Liquid–liquid base-catalyzed interfacial polycondensation of alkyl(aryl)phosphonic (phosphoric) dichlorides with diols was reported by Iliescu et al. [32] (Reaction 3).

The synthesis procedure was as follows: a mixture of phosphorus derivative (cyclohexylphosphoric dichloride, CPD) in an organic solvent was added dropwise to an aqueous solution of a diol (bisphenol A, BA) and sodium hydroxide. The catalyst used was a classical one: ammonium or phosphonium salts.

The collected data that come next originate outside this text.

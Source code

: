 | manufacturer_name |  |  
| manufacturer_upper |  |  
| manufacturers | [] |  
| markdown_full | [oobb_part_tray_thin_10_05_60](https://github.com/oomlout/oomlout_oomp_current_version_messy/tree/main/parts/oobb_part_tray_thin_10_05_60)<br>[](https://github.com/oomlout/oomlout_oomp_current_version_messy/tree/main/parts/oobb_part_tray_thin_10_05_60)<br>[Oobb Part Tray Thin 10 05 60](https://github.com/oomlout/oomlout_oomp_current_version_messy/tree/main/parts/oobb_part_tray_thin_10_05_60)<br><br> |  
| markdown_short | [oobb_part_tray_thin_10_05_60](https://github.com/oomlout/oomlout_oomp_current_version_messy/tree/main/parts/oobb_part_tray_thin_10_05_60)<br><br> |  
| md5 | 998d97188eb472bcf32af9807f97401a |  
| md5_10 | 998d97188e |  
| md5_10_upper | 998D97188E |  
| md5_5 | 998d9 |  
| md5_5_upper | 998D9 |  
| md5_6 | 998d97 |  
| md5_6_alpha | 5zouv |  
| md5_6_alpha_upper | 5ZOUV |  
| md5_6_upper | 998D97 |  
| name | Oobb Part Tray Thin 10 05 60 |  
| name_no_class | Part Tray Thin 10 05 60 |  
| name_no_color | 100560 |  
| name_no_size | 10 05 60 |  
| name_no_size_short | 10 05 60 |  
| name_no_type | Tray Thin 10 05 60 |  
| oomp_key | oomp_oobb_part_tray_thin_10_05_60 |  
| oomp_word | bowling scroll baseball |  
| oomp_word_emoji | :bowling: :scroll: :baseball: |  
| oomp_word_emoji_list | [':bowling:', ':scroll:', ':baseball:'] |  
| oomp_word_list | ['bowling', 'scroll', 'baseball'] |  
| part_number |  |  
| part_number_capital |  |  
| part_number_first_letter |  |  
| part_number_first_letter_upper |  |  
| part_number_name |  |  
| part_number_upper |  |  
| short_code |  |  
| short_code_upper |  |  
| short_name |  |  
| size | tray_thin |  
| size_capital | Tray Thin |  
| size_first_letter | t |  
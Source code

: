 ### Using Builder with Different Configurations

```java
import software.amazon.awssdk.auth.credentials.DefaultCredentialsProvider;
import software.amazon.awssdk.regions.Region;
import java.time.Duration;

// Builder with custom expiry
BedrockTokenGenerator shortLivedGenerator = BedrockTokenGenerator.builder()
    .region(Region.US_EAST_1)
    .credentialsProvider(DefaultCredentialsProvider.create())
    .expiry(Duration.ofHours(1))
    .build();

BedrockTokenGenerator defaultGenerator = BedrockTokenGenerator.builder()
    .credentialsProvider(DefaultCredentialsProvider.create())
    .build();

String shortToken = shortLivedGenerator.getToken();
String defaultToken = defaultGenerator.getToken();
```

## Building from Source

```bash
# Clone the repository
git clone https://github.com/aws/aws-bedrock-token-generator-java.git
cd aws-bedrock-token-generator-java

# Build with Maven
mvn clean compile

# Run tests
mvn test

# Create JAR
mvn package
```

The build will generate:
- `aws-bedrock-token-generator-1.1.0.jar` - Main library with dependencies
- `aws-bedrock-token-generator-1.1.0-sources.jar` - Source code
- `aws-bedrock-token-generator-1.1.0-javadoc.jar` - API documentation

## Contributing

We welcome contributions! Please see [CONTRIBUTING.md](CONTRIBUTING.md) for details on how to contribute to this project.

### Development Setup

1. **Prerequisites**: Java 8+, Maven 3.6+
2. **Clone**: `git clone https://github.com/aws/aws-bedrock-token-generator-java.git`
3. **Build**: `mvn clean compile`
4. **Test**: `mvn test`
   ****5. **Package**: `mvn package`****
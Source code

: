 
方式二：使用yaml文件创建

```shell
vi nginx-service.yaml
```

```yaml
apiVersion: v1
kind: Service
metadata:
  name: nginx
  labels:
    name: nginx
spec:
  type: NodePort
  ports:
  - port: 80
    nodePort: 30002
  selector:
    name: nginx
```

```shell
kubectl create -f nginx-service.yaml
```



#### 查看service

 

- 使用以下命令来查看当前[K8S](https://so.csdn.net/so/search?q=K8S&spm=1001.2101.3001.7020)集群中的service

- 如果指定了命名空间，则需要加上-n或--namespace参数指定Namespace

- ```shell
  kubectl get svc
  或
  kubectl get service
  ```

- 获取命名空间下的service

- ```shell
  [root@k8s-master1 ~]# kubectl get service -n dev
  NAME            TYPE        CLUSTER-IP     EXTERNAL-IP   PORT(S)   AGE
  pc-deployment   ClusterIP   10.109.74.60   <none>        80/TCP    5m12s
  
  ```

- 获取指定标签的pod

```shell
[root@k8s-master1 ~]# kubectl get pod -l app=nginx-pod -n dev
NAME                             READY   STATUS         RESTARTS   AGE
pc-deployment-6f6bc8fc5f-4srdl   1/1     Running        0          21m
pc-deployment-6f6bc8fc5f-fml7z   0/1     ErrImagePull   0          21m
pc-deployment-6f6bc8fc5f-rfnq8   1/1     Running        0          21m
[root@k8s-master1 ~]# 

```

To minimize the hydrolysis of the phosphoryl chloride groups of the reagent or of the chain end-groups of the polyphosphonate, the influence of alkaline medium on yield and inherent viscosity was studied [32]. To maintain constant pH and a sufficient alkaline medium to ionize BA a series of interfacial polycondensation of CPD with BA, using different buffering agents and bases with different solubility in water was accomplished. Acid buffering agents such as NaHCO3, Na2CO3, Na2HPO4 were used. It was observed that synthesis of polymers is less dependent on chemical nature of the buffering system than the pH of the aqueous phase and polymers were not formed at pH < 8.8. The high inherent viscosity (∼0.5 dL/g) and obtained molecular weights of about 104 indicate that in this polycondensation propagation rate is higher than the undesired competing reactions rate. Polyphosphonates obtained with bases with limited solubility, e.g., Ba(OH)2, present higher inherent viscosities and molecular weights comparatively with very soluble bases, e.g., NaOH. The influence of hydroxyl concentration in aqueous phase also has an important role. For base concentrations between 1 M and 6 M the highest inherent viscosity was obtained when base concentration was 3 M. Low inherent viscosities were obtained both at high and low base concentrations. At hydroxide concentration lower than 3 M bisphenolate and phenolate end-groups turn into inactive sites. At hydroxide concentration higher than 3 M, hydrolysis of phosphonic dichloride and chloride end-groups of intermediate oligomers hydrolysis occurred.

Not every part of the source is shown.